Der Public Value Award, zu Deutsch: Preis für das öffentliche Gemeinwohl, wird erst zum zweiten Mal nach 2010 verliehen. Er soll die Bäder honorieren, die das Gemeinwesen stärken, was Werte wie Gesundheit, Inklusion, aber auch Integration betrifft, heißt es bei den Verantwortlichen. Der Preis biete die „Chance, gegenüber der breiten Öffentlichkeit einen Leistungsnachweis umfassend zu dokumentieren und sich der gesellschaftlichen Rolle zu versichern“. Mit dem Preis sollten jene belohnt werden, die innovative Lösungen entwickeln und damit die Qualität des öffentlichen Raumes steigern. „Es gilt, den gesellschaftlichen Wert des öffentlichen Bades wieder und vielleicht auch neu zu sehen“, sagen die Initiatoren des Preises.

Gemeinwohl-Preis

Der „Public Value Award“ wurde 2010 ins Leben gerufen und dieses Jahr zum zweiten Mal verliehen.

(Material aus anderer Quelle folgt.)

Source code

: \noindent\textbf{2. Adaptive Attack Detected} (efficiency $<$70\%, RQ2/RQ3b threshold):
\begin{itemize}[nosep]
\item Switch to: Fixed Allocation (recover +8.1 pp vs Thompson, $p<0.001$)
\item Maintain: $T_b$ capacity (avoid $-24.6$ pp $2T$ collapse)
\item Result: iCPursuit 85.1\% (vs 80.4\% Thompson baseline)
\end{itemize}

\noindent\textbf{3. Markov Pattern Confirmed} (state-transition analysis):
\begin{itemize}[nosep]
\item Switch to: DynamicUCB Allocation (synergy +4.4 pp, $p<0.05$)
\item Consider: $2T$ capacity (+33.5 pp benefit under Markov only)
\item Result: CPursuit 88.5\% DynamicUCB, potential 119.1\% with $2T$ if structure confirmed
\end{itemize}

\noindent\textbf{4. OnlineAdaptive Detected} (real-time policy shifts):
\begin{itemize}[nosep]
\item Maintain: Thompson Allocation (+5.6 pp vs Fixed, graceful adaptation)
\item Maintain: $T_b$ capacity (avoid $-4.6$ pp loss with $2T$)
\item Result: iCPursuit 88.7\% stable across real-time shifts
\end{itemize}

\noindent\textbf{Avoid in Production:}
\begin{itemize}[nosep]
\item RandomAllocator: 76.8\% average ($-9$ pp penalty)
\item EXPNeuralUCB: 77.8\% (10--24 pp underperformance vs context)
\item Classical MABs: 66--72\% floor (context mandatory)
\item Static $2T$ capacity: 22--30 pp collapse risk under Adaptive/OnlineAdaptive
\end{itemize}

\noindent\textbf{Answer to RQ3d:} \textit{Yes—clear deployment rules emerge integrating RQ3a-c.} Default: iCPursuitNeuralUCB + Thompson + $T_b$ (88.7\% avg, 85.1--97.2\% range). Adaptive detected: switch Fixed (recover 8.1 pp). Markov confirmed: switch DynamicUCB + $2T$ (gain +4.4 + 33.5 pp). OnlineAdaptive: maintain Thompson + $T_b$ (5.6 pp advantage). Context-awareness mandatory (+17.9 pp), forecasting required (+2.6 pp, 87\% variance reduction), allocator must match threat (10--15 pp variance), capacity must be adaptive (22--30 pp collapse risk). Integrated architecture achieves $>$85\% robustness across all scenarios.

Er wurde von der Deutschen Gesellschaft für Badewesen initiiert.

Er würdigt eine möglichst breite gesellschaftliche Wertschöpfung eines öffentlichen Bades für das Gemeinwohl, auch weil die Bäder in ihrer Wertschöpfung unterbewertet seien.

Jury-Vorsitzender war Prof. Dr. Timo Meynhardt vom an der Universität St. Gallen angesiedelten „Zentrum für Führung und Werte in der Gesellschaft“.

Verliehen wurde der Preis im Rahmen der Eröffnung der 23. Internationalen Fachmesse „Interbad“.

Das Cabrio in Senden (bei Ulm) und das Freizeitbad in Landau in der Pfalz belegten die Plätze 2 und 3 hinter dem Schorndorfer Bad. Einen Anerkennungspreis gab’s für das Merkel’sche Bad in Esslingen.

In der Kategorie „Freizeitbäder“ gingen drei gleichwertige 1. Preise an das Nordbad in Erfurt, das Freibad in Hof und an das Freibad Nassau.